If you are reading this page, I assume you have basic knowledge of what OpenStack is. But in case you don't know, OpenStack is a suite of software to turn your data center into a dynamic API driven cloud computing environment. Nova is the project name for OpenStack Compute, one of the key parts of an OpenStack. It manages all your compute nodes, where virtual machines (VMs) are hosted.
To effectively manage and utilize compute nodes, Nova needs to know the status of them. For example, when a user launches a new VM, the Nova scheduler should send the request to a live node (with enough capacity too, of course). Starting from the (upcoming) Grizzly release, Nova queries the ServiceGroup API to get the node liveness information.
Here is roughly how the ServiceGroup API works. When a compute worker (running the nova-compute
daemon) starts, it calls the join
API to join the compute group, so that whoever is interested in the information (e.g. the scheduler) will be able to query the group membership (by call get_all
or get_one
), or the status of a particular node via the service_is_up
ServiceGroup API call. Under the hood, the ServiceGroup client driver will automatically update the compute worker status. If a certain node should explicitly be removed from the ServiceGroup, it can be done by the leave
call.
Currently there are two drivers implemented and merged in master: database and ZooKeeper. More drivers are either in review (such as the memcached one), or in development.
The database driver is how Nova has been tracking node liveness since the first release, and it's the default driver. In a compute worker, it periodically sends a db update command to MySQL, saying "I'm OK" with a timestamp. A pre-defined timeout (service_down_time
) is used to determine if a node is dead.
The driver has two limitations, which may or may not be an issue for you, depending on your setup. First, the more compute worker nodes you have, the more pressure you put on the database. Second, the timeout is by default 60 seconds. So, it might take a while to detect node failures. Of course you could try to reduce the timeout value, but you would also need to make the DB update more frequently, which again increases the DB workload.
The fundamental issue is, the data to describe whether the node is alive is "transient" --- it's basically useless after a couple of seconds. Other data in the database, such as the entries to describe which users own what VMs, are persistent. But they are treated the same way since they are stored in the same database. This is also part of the motivation where we started the ServiceGroup abstraction so that we have a chance to treat them separately.

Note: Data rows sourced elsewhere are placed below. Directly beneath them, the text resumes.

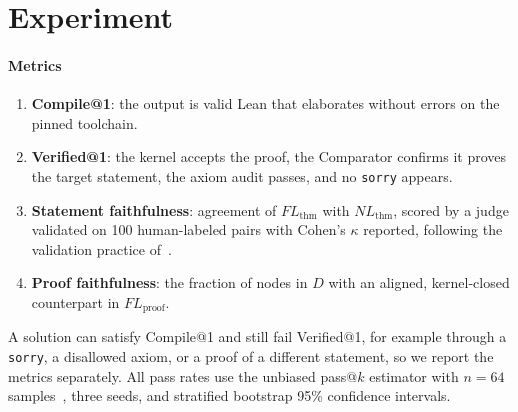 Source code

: \documentclass[sigconf,anonymous]{aamas}
\begin{document}
\section{Experiment}
\paragraph{Metrics}
\begin{enumerate}
    \item \textbf{Compile@1}: the output is valid Lean that elaborates without
    errors on the pinned toolchain.
    \item \textbf{Verified@1}: the kernel accepts the proof, the Comparator
    confirms it proves the target statement, the axiom audit passes, and no
    \texttt{sorry} appears.
    \item \textbf{Statement faithfulness}: agreement of $FL_{\text{thm}}$ with
    $NL_{\text{thm}}$, scored by a judge validated on 100 human-labeled pairs
    with Cohen's $\kappa$ reported, following the validation practice
    of~\citet{beyondcompilation2026, mathesis2025}.
    \item \textbf{Proof faithfulness}: the fraction of nodes in $D$ with an
    aligned, kernel-closed counterpart in $FL_{\text{proof}}$.
\end{enumerate}
A solution can satisfy Compile@1 and still fail Verified@1, for example through
a \texttt{sorry}, a disallowed axiom, or a proof of a different statement, so we
report the metrics separately. All pass rates use the unbiased pass@$k$
estimator with $n{=}64$ samples~\citep{chen2021codex}, three seeds, and
stratified bootstrap 95\% confidence intervals.


\end{document}
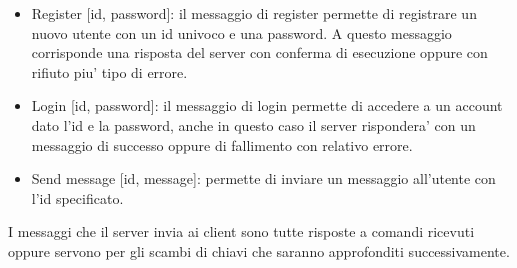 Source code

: \begin{itemize}
    \item Register [id, password]: il messaggio di register permette di registrare un nuovo utente
    con un id univoco e una password. A questo messaggio corrisponde una risposta del server con
    conferma di esecuzione oppure con rifiuto piu' tipo di errore.
    \item Login [id, password]: il messaggio di login permette di accedere a un account dato l'id e
    la password, anche in questo caso il server rispondera' con un messaggio di successo oppure di
    fallimento con relativo errore.
    \item Send message [id, message]: permette di inviare un messaggio all'utente con l'id
    specificato.
\end{itemize}
I messaggi che il server invia ai client sono tutte risposte a comandi ricevuti oppure servono per
gli scambi di chiavi che saranno approfonditi successivamente. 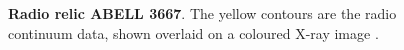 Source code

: \begin{figure}
\centering
{}
\caption[Radio relic]{\textbf{Radio relic ABELL 3667}. The yellow contours are the radio continuum data, shown overlaid on a coloured X-ray image \cite{johnston2003detection}.}
\label{fig:radio-relic}
\end{figure}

The ZooKeeper ServiceGroup driver works by using ZooKeeper ephemeral nodes. ZooKeeper in cotrary to databases is a distributed system, and its load is divided among several servers.At a compute worker node, after establishing a ZooKeeper sesion, it creates an ephemeral znode in the group directory. Ephemeral znodes has the same lifespan as the session. If the worker node or the nova-compute
daemon crashes, or there is a network partition between the worker and the ZooKeeper server quorums, then the ephemeral znodes are removed automatically. The driver gets the group membership by doing a "ls" in group directory.
To use the ZooKeeper driver, of course you need to have both ZooKeeper servers and client libraries installed. Setting up ZooKeeper servers is outside the scope of this article. For the rest of the article, let's assume you have them installed, and their addresses / ports are 192.168.0.1:2181, 192.168.0.2:2181, 192.168.0.3:2181.
To use ZooKeeper, you'll need two client-side Python libraries on every nova node. Here is the command to install then in Ubuntu:
sudo apt-get install python-zookeeper python-pip
sudo pip install evzookeeper
python-zookeeper
is the official ZooKeeper Python binding. evzookeeper is the library to make the official binding work with the eventlet threading model.
After installation, make sure you have the following configuration snippet at the end of /etc/nova/nova.conf
on every node:
servicegroup_driver="zk"
[zookeeper]
address="192.168.0.1:2181,192.168.0.2:2181,192.168.0.3:2181"
That's it! After you start each Nova components, you can try to use nova-manage service list
to check the liveness of each compute node.